Génération Ecologie propose d’introduire un mécanisme de question préjudicielle de constitutionnalité qui permettrait au citoyen de soulever à l’occasion d’un litige devant un juge ordinaire, judiciaire ou administratif, la question de la contrariété d’une loi ou d’un règlement à une disposition constitutionnelle d’ordre environnementale (mais pas seulement). Cette question d’inconstitutionnalité qui serait renvoyée devant le juge constitutionnel et tranchée par lui, assurant ainsi une cohérence dans l’interprétation des principes constitutionnels et une portée générale à sa décision. In fine, cette mesure aurait pour effet de permettre aux citoyens un exercice effectif des droits constitutionnels environnementaux.

3. Décider : nouvelles procédures et nouveaux indicateurs pour une gouvernance écologique

Les innovations technologiques et techniques doublées d’une incertitude scientifique imposent de mettre en place de nouvelles procédures et de nouveaux indicateurs pour une gouvernance écologique. Le cas des Organismes Génétiquement Modifiés (OGM) est à ce sujet parlant.

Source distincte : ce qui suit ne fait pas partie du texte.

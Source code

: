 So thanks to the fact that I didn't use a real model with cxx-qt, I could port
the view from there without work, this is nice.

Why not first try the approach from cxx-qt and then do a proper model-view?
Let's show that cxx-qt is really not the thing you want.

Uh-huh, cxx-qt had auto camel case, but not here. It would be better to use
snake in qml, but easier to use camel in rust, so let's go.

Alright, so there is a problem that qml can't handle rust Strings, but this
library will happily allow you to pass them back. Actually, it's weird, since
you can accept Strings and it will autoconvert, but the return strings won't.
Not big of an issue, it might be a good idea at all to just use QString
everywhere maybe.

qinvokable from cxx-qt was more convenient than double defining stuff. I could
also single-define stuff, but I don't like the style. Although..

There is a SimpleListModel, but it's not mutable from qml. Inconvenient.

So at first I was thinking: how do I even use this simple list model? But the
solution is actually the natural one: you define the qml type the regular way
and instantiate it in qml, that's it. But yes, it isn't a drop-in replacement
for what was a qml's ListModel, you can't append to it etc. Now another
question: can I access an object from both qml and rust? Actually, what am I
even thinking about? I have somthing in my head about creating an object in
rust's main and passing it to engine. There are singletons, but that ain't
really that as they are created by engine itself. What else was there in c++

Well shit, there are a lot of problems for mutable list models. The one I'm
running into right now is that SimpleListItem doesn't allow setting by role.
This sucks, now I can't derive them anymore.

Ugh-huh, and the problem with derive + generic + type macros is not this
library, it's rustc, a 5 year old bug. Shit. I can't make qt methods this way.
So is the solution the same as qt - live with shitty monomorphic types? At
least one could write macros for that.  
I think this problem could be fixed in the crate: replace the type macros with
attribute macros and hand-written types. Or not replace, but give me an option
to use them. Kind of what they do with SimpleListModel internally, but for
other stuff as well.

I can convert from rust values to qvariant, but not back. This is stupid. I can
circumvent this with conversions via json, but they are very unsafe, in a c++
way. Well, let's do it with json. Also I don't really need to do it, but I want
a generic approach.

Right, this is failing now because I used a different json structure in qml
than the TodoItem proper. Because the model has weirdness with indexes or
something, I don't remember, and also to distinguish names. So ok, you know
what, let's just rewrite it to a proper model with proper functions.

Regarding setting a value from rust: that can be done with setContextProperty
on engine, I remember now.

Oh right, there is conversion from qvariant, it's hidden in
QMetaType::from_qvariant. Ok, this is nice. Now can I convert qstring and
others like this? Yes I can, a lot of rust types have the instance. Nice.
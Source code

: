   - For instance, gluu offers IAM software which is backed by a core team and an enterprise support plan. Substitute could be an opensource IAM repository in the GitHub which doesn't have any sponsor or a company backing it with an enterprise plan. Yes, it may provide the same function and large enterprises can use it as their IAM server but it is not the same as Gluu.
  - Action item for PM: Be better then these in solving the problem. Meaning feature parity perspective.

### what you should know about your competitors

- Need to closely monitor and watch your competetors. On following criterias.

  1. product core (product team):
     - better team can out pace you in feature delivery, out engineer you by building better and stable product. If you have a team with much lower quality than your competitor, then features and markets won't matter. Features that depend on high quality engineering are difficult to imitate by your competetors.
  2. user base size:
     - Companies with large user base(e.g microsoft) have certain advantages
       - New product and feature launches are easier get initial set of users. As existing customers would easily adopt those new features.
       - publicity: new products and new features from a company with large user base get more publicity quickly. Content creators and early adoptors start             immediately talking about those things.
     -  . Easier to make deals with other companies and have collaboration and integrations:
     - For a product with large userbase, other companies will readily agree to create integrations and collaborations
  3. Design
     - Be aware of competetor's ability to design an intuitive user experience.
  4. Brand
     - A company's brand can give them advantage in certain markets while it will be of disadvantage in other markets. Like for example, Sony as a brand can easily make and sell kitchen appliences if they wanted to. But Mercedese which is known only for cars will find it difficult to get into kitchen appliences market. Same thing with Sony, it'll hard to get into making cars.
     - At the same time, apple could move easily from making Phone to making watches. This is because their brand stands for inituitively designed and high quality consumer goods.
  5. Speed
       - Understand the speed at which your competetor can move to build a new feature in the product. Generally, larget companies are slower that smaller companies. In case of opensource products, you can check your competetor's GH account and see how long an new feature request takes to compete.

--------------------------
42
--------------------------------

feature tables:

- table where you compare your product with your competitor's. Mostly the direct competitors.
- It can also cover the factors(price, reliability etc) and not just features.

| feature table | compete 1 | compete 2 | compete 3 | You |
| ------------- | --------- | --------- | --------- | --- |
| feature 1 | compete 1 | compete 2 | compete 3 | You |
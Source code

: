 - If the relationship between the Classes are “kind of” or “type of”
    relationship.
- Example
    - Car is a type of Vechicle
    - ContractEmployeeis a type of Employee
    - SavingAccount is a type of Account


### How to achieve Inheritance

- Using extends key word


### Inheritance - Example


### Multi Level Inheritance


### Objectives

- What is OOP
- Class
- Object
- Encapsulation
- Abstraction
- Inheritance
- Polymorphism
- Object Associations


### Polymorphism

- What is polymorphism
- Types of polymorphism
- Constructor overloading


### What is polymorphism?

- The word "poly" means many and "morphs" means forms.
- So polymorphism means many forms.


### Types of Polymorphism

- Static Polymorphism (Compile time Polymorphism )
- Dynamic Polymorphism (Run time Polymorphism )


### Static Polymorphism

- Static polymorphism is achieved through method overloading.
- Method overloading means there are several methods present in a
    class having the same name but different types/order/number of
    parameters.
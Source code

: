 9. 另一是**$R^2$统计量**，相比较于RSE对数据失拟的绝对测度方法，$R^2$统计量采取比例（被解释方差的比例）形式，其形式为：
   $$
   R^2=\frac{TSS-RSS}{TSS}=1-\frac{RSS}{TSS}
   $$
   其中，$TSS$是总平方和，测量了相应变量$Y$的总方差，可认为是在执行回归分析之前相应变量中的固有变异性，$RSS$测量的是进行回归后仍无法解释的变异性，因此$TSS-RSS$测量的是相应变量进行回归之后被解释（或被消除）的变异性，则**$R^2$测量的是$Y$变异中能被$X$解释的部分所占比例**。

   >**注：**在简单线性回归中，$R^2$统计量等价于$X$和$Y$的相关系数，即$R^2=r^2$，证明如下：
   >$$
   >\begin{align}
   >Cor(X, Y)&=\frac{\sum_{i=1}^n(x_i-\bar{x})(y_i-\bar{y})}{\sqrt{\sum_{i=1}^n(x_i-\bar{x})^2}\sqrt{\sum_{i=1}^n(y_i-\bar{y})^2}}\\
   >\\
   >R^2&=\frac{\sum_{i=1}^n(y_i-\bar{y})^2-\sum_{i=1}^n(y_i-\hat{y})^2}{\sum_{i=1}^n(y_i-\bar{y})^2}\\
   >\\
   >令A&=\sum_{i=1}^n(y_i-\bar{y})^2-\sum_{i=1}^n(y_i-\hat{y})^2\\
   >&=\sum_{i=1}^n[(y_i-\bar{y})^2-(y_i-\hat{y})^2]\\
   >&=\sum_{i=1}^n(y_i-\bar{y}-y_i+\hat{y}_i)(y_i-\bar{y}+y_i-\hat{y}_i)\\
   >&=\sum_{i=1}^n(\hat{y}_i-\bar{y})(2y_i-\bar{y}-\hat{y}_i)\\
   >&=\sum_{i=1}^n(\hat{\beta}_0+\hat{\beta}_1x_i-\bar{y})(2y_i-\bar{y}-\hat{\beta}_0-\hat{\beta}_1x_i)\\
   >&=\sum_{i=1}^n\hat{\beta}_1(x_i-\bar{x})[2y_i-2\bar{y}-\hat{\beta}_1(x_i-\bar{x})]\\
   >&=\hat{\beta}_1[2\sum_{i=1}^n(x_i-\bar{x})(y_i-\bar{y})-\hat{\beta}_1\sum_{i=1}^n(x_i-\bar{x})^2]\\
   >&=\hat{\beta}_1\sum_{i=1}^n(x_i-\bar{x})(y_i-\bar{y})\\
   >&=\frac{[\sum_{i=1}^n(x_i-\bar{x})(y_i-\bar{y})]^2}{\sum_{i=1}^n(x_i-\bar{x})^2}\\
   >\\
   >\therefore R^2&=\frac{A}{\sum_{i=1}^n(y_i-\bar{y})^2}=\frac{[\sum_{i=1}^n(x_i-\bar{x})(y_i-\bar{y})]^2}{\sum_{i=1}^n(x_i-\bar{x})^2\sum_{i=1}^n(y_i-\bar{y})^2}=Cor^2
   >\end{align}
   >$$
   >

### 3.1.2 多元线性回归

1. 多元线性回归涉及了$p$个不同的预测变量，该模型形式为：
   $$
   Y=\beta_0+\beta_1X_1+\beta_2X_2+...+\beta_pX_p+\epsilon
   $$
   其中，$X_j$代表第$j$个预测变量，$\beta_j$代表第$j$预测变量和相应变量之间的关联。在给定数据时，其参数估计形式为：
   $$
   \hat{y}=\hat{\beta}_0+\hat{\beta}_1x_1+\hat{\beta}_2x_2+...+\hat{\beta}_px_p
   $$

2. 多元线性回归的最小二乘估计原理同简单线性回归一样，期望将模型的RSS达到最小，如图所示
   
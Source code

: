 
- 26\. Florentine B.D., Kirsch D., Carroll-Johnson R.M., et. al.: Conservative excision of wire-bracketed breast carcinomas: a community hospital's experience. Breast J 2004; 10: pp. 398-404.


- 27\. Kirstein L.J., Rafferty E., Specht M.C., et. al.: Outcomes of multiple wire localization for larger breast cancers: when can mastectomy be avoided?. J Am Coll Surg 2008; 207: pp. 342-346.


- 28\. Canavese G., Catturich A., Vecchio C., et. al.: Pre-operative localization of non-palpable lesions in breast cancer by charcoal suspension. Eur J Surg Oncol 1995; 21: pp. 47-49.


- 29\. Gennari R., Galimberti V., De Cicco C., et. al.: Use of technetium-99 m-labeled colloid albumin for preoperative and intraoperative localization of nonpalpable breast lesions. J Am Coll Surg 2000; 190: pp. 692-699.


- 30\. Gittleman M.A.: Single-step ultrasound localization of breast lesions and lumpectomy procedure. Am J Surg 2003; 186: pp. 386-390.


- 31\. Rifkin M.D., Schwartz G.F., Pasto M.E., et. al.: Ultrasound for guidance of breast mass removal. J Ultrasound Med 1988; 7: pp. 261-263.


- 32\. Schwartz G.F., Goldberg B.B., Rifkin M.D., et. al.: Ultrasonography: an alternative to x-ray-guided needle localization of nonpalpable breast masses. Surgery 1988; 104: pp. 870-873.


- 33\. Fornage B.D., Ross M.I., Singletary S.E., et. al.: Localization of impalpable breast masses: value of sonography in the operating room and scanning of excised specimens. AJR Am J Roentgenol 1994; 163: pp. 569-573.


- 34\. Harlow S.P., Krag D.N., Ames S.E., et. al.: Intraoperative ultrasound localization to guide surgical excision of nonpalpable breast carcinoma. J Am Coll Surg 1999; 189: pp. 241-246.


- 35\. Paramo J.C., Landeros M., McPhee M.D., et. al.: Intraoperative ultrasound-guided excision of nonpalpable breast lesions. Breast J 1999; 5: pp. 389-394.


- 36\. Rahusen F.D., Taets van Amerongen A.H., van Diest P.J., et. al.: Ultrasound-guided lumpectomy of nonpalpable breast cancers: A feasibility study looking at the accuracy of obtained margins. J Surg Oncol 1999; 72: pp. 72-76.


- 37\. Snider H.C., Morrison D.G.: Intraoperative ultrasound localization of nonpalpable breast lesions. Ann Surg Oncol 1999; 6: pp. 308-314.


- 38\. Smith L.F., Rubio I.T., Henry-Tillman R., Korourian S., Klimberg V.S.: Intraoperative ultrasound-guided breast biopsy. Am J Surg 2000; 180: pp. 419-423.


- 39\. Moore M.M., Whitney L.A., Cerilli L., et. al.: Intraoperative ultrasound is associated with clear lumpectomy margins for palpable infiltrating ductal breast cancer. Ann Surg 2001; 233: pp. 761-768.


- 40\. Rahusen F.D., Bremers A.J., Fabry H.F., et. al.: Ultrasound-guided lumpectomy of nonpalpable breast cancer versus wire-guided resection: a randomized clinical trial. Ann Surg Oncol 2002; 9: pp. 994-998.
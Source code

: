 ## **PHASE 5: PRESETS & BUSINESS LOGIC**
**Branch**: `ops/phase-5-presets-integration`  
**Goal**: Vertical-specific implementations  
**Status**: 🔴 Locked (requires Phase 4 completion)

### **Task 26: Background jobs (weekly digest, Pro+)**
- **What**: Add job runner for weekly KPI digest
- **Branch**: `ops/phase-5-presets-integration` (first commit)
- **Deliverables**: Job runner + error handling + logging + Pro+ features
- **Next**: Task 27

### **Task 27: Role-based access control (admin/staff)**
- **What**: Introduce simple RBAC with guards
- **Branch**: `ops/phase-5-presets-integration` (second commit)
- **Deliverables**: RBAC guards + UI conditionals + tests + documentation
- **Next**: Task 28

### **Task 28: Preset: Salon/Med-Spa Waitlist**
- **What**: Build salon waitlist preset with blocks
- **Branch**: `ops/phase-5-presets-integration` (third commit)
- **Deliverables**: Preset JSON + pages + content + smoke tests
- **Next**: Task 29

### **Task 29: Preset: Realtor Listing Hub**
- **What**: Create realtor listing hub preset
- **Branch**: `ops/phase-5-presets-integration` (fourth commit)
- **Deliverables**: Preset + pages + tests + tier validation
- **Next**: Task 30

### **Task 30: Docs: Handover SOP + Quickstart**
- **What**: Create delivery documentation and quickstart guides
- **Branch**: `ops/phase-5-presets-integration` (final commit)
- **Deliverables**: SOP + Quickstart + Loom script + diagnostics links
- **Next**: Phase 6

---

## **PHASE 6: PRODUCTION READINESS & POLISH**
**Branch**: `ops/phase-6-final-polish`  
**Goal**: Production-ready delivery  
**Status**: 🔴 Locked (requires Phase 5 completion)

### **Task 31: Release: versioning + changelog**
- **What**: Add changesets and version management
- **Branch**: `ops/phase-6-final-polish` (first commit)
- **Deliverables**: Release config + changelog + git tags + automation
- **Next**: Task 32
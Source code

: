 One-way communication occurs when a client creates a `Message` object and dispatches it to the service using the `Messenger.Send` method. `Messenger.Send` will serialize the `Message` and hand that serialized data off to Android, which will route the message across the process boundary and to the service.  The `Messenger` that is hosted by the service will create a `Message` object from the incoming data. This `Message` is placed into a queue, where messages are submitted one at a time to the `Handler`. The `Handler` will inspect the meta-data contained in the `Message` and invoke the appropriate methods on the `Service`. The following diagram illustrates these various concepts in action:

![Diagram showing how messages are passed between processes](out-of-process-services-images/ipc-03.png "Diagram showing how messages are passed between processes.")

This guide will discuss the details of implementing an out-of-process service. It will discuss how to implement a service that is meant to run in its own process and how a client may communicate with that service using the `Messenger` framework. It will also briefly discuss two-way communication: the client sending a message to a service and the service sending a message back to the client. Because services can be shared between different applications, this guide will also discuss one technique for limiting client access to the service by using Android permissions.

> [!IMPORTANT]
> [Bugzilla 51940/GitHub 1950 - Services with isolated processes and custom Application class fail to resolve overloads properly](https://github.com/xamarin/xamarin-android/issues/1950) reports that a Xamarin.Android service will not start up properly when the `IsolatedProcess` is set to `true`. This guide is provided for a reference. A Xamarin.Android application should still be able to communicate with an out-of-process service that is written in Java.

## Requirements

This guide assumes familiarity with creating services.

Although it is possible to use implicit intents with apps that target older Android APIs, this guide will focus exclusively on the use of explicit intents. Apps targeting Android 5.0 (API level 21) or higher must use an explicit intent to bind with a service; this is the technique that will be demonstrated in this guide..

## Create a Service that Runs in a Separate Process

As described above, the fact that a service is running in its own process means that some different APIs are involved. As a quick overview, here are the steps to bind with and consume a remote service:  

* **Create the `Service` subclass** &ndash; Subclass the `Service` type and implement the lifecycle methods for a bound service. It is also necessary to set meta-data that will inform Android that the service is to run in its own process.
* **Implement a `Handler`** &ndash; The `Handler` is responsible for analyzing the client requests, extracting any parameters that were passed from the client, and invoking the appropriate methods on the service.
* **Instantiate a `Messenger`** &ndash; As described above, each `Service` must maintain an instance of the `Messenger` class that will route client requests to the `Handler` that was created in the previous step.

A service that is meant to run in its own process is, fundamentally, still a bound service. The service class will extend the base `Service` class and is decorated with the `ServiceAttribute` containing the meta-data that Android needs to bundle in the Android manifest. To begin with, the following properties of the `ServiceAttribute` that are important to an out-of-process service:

Considérant que si le débat entourant ces questions s’est envenimé c’est tant à cause de l’inaction des responsables politiques qui jusque là ont fait la sourde oreille, qu’en raison de l’opacité qui entoure ces questions (la Commission du génie biomoléculaire a montré ses limites sur ce point), il convient d’instaurer une nouvelle institution chargée de se prononcer sur les choix politiques qui mettent en balance une incertitude scientifique.

15/ Création d’un Conseil supérieur de l’environnement et des innovations technologiques, composé pour un tiers d’experts, un tiers d’élus et un tiers de personnes issues de la société civile et de la vie associative (ONG) en vue de permettre un pilotage politique transparent avec les scientifiques. Ce conseil supérieur de l’environnement et des innovations technologiques serait chargé de se prononcer sur l’ensemble des grands choix technologiques présentant une incertitude scientifique qui ne se limitent pas aux seuls OGM (ex : les nanotechnologies).

4. Améliorer l’accès à l’information

L’accès aux documents administratifs constitue un élément essentiel pour l’information et la participation des citoyens au processus décisionnel en matière d’environnement. Ce droit d’accès général, qui couvre tous les domaines de la vie administrative, est particulièrement souligné en matière d’environnement par la Charte de l’environnement.
Or pour de nombreuses ONG – puisque c’est principalement par elles que s’exercent les droits d’information et de participation des citoyens en matière environnementale – l’accès aux documents administratifs communicables relève du parcours du combattant.
Le recours à la CADA (Commission d’Accès aux Documents Administratifs) est devenu un moyen dilatoire pour un maire ou un président refusant la communication d’un document. Il s’assure par ce moyen, un délai sans risque de trois mois, renouvelable au moins une fois, avant de céder éventuellement ou partiellement.

16/ Inclure dans la loi du 17 juillet 1978 relative au droit d’accès aux documents administratifs une disposition portant obligation, pour toutes les collectivités territoriales, de mise en ligne des documents administratifs légaux.